-------- Material provided --------
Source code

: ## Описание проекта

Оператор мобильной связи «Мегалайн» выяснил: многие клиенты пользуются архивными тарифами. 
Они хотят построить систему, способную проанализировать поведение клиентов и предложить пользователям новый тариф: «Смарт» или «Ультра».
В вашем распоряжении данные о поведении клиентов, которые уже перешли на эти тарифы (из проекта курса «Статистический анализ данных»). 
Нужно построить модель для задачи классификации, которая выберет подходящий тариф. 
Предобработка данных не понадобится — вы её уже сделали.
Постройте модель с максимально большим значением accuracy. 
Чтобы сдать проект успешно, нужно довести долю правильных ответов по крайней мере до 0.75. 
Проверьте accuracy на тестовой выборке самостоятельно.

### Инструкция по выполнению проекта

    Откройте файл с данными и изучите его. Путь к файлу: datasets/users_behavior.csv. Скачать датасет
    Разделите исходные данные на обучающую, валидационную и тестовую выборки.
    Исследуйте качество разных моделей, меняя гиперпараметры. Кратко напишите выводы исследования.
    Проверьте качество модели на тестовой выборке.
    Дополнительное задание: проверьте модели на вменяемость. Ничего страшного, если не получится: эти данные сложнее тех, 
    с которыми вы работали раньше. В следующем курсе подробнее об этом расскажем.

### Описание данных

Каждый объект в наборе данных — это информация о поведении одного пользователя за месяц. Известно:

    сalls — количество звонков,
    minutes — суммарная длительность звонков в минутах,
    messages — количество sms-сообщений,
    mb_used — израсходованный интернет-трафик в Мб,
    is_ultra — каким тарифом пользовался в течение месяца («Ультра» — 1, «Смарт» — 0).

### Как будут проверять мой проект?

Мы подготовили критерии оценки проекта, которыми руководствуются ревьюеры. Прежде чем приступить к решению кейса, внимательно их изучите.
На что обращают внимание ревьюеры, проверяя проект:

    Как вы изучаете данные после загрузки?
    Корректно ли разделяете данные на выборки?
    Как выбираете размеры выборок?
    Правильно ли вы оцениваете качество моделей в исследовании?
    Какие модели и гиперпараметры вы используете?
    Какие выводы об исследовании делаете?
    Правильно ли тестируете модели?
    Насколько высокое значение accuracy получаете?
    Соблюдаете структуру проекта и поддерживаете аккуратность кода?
--------
From the first line to the last, give the data again exactly.

Source code

: ## Описание проекта

Оператор мобильной связи «Мегалайн» выяснил: многие клиенты пользуются архивными тарифами. 
Они хотят построить систему, способную проанализировать поведение клиентов и предложить пользователям новый тариф: «Смарт» или «Ультра».
В вашем распоряжении данные о поведении клиентов, которые уже перешли на эти тарифы (из проекта курса «Статистический анализ данных»). 
Нужно построить модель для задачи классификации, которая выберет подходящий тариф. 
Предобработка данных не понадобится — вы её уже сделали.
Постройте модель с максимально большим значением accuracy. 
Чтобы сдать проект успешно, нужно довести долю правильных ответов по крайней мере до 0.75. 
Проверьте accuracy на тестовой выборке самостоятельно.

### Инструкция по выполнению проекта

    Откройте файл с данными и изучите его. Путь к файлу: datasets/users_behavior.csv. Скачать датасет
    Разделите исходные данные на обучающую, валидационную и тестовую выборки.
    Исследуйте качество разных моделей, меняя гиперпараметры. Кратко напишите выводы исследования.
    Проверьте качество модели на тестовой выборке.
    Дополнительное задание: проверьте модели на вменяемость. Ничего страшного, если не получится: эти данные сложнее тех, 
    с которыми вы работали раньше. В следующем курсе подробнее об этом расскажем.

### Описание данных

Каждый объект в наборе данных — это информация о поведении одного пользователя за месяц. Известно:

    сalls — количество звонков,
    minutes — суммарная длительность звонков в минутах,
    messages — количество sms-сообщений,
    mb_used — израсходованный интернет-трафик в Мб,
    is_ultra — каким тарифом пользовался в течение месяца («Ультра» — 1, «Смарт» — 0).

### Как будут проверять мой проект?

Мы подготовили критерии оценки проекта, которыми руководствуются ревьюеры. Прежде чем приступить к решению кейса, внимательно их изучите.
На что обращают внимание ревьюеры, проверяя проект:

    Как вы изучаете данные после загрузки?
    Корректно ли разделяете данные на выборки?
    Как выбираете размеры выборок?
    Правильно ли вы оцениваете качество моделей в исследовании?
    Какие модели и гиперпараметры вы используете?
    Какие выводы об исследовании делаете?
    Правильно ли тестируете модели?
    Насколько высокое значение accuracy получаете?
    Соблюдаете структуру проекта и поддерживаете аккуратность кода?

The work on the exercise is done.